**Try it**
Set the records down again in full, exactly as they are, apart from the images.

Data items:
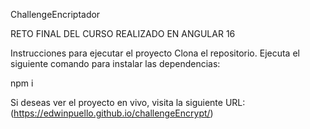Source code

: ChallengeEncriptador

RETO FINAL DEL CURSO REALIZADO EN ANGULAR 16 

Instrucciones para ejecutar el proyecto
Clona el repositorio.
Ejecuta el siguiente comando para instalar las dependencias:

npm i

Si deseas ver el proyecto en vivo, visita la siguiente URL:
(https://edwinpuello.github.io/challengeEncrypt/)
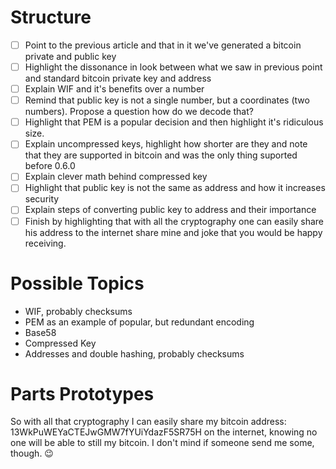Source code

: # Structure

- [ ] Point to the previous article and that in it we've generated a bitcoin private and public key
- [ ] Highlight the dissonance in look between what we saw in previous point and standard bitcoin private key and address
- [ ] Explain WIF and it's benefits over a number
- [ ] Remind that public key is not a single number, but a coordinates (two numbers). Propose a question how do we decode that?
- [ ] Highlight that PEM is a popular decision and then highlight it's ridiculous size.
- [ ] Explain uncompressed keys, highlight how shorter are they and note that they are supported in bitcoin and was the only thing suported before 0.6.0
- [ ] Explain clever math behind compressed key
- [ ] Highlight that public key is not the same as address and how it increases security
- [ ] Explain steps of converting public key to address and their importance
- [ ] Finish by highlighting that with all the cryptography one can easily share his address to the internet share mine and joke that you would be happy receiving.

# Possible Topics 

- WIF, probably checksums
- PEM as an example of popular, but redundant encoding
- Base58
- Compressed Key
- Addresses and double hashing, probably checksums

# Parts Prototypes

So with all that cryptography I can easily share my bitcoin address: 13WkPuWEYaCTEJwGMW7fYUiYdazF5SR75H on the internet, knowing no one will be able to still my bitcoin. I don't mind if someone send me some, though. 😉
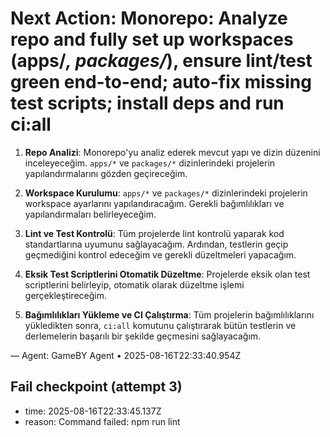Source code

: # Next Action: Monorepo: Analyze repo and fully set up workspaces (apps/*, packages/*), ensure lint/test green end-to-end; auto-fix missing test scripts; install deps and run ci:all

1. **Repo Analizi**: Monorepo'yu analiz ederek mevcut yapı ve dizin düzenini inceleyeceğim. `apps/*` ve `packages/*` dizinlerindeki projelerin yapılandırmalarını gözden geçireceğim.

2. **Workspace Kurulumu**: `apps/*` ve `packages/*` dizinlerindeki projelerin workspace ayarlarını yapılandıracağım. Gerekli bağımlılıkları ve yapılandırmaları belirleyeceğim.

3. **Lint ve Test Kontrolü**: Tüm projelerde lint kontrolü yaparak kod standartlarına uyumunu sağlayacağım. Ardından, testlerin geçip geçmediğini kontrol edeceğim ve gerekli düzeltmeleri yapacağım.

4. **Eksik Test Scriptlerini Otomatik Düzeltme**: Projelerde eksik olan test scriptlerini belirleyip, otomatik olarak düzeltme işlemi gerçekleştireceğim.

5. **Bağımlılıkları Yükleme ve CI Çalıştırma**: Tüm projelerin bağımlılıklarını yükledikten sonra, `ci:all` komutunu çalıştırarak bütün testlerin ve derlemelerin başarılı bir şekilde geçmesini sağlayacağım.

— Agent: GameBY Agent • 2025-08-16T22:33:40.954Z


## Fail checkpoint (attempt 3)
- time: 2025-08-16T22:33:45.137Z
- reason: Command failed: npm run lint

**Solution to the exercise**
Source code

: ChallengeEncriptador

RETO FINAL DEL CURSO REALIZADO EN ANGULAR 16 

Instrucciones para ejecutar el proyecto
Clona el repositorio.
Ejecuta el siguiente comando para instalar las dependencias:

npm i

Si deseas ver el proyecto en vivo, visita la siguiente URL:
(https://edwinpuello.github.io/challengeEncrypt/)
Source code

: # Structure

- [ ] Point to the previous article and that in it we've generated a bitcoin private and public key
- [ ] Highlight the dissonance in look between what we saw in previous point and standard bitcoin private key and address
- [ ] Explain WIF and it's benefits over a number
- [ ] Remind that public key is not a single number, but a coordinates (two numbers). Propose a question how do we decode that?
- [ ] Highlight that PEM is a popular decision and then highlight it's ridiculous size.
- [ ] Explain uncompressed keys, highlight how shorter are they and note that they are supported in bitcoin and was the only thing suported before 0.6.0
- [ ] Explain clever math behind compressed key
- [ ] Highlight that public key is not the same as address and how it increases security
- [ ] Explain steps of converting public key to address and their importance
- [ ] Finish by highlighting that with all the cryptography one can easily share his address to the internet share mine and joke that you would be happy receiving.

# Possible Topics 

- WIF, probably checksums
- PEM as an example of popular, but redundant encoding
- Base58
- Compressed Key
- Addresses and double hashing, probably checksums

# Parts Prototypes

So with all that cryptography I can easily share my bitcoin address: 13WkPuWEYaCTEJwGMW7fYUiYdazF5SR75H on the internet, knowing no one will be able to still my bitcoin. I don't mind if someone send me some, though. 😉
Source code

: # Next Action: Monorepo: Analyze repo and fully set up workspaces (apps/*, packages/*), ensure lint/test green end-to-end; auto-fix missing test scripts; install deps and run ci:all

1. **Repo Analizi**: Monorepo'yu analiz ederek mevcut yapı ve dizin düzenini inceleyeceğim. `apps/*` ve `packages/*` dizinlerindeki projelerin yapılandırmalarını gözden geçireceğim.

2. **Workspace Kurulumu**: `apps/*` ve `packages/*` dizinlerindeki projelerin workspace ayarlarını yapılandıracağım. Gerekli bağımlılıkları ve yapılandırmaları belirleyeceğim.

3. **Lint ve Test Kontrolü**: Tüm projelerde lint kontrolü yaparak kod standartlarına uyumunu sağlayacağım. Ardından, testlerin geçip geçmediğini kontrol edeceğim ve gerekli düzeltmeleri yapacağım.

4. **Eksik Test Scriptlerini Otomatik Düzeltme**: Projelerde eksik olan test scriptlerini belirleyip, otomatik olarak düzeltme işlemi gerçekleştireceğim.

5. **Bağımlılıkları Yükleme ve CI Çalıştırma**: Tüm projelerin bağımlılıklarını yükledikten sonra, `ci:all` komutunu çalıştırarak bütün testlerin ve derlemelerin başarılı bir şekilde geçmesini sağlayacağım.

— Agent: GameBY Agent • 2025-08-16T22:33:40.954Z


## Fail checkpoint (attempt 3)
- time: 2025-08-16T22:33:45.137Z
- reason: Command failed: npm run lint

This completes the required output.